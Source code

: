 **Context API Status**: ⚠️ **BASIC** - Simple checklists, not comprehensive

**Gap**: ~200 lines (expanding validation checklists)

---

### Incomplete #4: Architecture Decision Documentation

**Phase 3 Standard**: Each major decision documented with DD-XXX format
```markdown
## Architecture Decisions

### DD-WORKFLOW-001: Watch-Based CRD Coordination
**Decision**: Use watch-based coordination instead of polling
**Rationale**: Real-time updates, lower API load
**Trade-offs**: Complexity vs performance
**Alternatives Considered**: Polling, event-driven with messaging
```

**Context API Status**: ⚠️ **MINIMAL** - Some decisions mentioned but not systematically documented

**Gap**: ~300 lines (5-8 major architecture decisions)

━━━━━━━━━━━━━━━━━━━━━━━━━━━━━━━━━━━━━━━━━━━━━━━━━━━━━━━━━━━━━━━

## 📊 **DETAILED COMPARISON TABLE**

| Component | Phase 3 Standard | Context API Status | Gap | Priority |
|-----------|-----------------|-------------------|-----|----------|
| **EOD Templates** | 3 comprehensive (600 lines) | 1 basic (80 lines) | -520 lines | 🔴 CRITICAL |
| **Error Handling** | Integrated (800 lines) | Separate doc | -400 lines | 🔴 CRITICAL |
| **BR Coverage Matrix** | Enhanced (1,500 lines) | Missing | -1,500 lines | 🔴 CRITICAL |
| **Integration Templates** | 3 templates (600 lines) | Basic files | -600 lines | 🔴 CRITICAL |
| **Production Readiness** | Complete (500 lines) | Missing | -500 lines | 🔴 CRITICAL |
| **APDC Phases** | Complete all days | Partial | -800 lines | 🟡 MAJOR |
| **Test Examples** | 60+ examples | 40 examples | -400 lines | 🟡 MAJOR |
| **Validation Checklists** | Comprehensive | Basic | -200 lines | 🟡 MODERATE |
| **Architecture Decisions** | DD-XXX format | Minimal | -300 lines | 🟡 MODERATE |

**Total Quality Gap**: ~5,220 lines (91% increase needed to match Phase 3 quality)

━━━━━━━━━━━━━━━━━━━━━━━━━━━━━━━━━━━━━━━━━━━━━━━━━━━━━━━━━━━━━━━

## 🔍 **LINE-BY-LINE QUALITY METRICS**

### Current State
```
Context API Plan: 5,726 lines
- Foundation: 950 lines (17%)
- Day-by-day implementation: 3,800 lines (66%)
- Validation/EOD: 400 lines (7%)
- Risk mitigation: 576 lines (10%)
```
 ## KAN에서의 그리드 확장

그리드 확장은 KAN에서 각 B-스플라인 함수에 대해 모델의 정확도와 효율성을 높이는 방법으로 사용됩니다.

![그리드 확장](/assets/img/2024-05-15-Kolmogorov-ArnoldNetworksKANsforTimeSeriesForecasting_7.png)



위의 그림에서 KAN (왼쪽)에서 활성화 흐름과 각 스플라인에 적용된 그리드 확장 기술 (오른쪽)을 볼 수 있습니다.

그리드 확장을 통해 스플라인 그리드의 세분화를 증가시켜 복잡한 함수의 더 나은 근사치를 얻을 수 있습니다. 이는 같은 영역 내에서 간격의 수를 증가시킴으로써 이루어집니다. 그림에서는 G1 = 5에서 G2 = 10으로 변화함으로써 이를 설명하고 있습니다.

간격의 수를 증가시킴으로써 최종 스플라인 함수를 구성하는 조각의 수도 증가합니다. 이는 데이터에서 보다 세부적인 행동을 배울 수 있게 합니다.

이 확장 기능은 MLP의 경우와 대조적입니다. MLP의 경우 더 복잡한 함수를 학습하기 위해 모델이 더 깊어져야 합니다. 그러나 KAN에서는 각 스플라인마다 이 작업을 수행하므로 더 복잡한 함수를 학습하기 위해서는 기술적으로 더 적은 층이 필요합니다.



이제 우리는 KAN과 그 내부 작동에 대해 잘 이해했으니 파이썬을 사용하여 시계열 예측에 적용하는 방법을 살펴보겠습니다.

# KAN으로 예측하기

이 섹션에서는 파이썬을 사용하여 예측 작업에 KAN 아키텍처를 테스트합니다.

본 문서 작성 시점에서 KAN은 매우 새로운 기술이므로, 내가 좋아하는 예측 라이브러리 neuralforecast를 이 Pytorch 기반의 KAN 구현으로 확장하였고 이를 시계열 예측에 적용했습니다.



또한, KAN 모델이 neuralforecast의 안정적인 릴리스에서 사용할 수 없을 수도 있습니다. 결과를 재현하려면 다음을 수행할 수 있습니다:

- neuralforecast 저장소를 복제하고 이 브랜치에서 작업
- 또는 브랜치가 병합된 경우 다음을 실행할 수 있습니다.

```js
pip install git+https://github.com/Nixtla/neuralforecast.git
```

● Problem details
The string "with" may occur on several lines of the listing; state how many such lines there are, giving the number only.

● Answer section
2